GIVEN RECORDS:
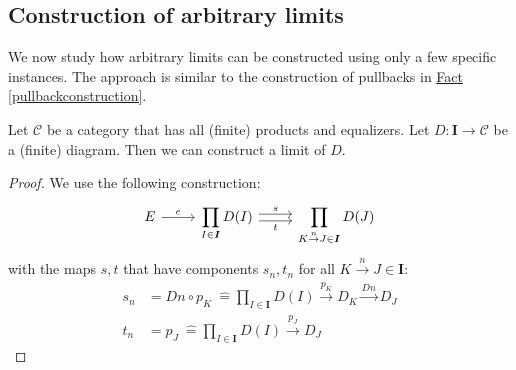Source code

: \subsection{Construction of arbitrary limits}
\label{arbitrarylimits}
We now study how arbitrary limits can be constructed using only a
few specific instances.
The approach is similar to the construction of pullbacks in
\hyperref[pullbackconstruction]{Fact \ref*{pullbackconstruction}}.

\begin{theorem}
  \label{arbitrarylimits}
  Let $\mathscr C$ be a category that has all (finite) products and equalizers.
  Let $D : \bm I \to \mathscr C$ be a (finite) diagram.
  Then we can construct a limit of $D$.
\end{theorem}
\begin{proof}
We use the following construction:
\[
  \begin{tikzcd}
    E \arrow{r}{e} &
    \displaystyle \prod_{I \in \bm{I}} D(I)
    \arrow[r,shift left, "s"] \arrow[r,shift right,swap,"t"] &
    \displaystyle \prod_{K \overset{n}{\to} J \in \bm{I}} D(J)
  \end{tikzcd}
\]
with the maps $s, t$ that have components $s_n, t_n$ for all $K \overset{n}{\to} J \in \bm{I}$:
\begin{align*}
  s_n &= Dn \circ p_K\ \hat{=} \prod_{I \in \bm{I}} D(I)
        \overset{p_K}{\rightarrow} D_K \overset{Dn}{\rightarrow} D_J \\
  t_n &= p_J\ \hat{=} \prod_{I \in \bm{I}} D(I)
        \overset{p_J}{\rightarrow} D_J
\end{align*}


\end{proof}
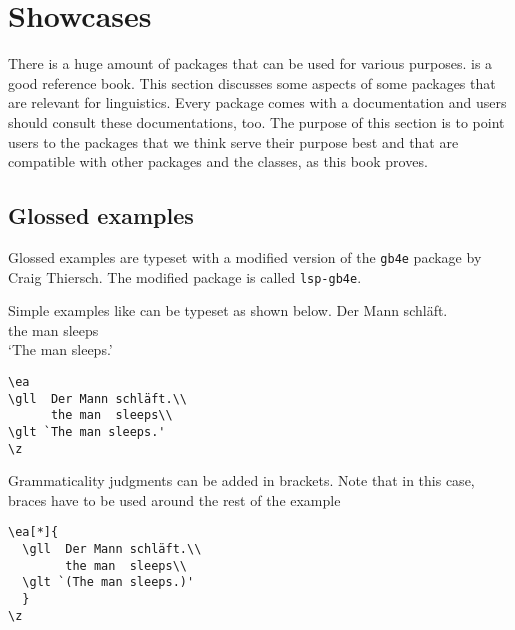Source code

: \chapter{Showcases}

There is a huge amount of packages that can be used for various purposes. \citet{MG2013a} is a good
reference book. This section discusses some aspects of some packages that are relevant for
linguistics. Every \latex package comes with a documentation and users should consult these
documentations, too. The purpose of this section is to point users to the packages that we think
serve their purpose best and that are compatible with other packages and the \lsp classes, as this
book proves.

\section{Glossed examples}

Glossed examples are typeset with a modified version of the \texttt{gb4e} package by Craig
Thiersch. The modified package is called \texttt{lsp-gb4e}. 

Simple examples like  can be typeset as shown below.
\ea\label{ex:showcases:simple}
\gll Der Mann schläft.\\
     the man  sleeps\\
\glt `The man sleeps.'
\z
\begin{verbatim}
\ea
\gll  Der Mann schläft.\\
      the man  sleeps\\
\glt `The man sleeps.'
\z
\end{verbatim}

Grammaticality judgments can be added in brackets. Note that in this case, braces have to be used around the rest of the example
\z
 
\newpage
\begin{verbatim}
\ea[*]{
  \gll  Der Mann schläft.\\
        the man  sleeps\\
  \glt `(The man sleeps.)'
  }
\z
\end{verbatim} 

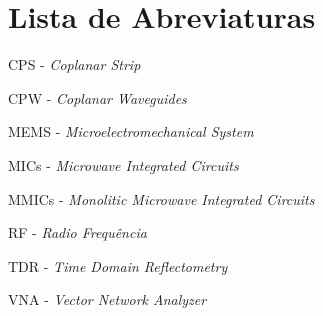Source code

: \chapter*{Lista de Abreviaturas}

CPS \quad- \textit{Coplanar Strip}

CPW	\quad- \textit{Coplanar Waveguides}

MEMS \quad- \textit{Microelectromechanical System}

MICs \quad- \textit{Microwave Integrated Circuits}

MMICs \quad- \textit{Monolitic Microwave Integrated Circuits}

RF \quad- \textit{Radio Frequência}

TDR \quad- \textit{Time Domain Reflectometry}

VNA \quad- \textit{Vector Network Analyzer}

TO DO:
The answer is each line in which the word "begin" occurs, copied from the material above.

ANSWER SECTION:
\begin{theorem}
\begin{proof}
  \begin{tikzcd}
\begin{align*}
\begin{verbatim}
\begin{verbatim}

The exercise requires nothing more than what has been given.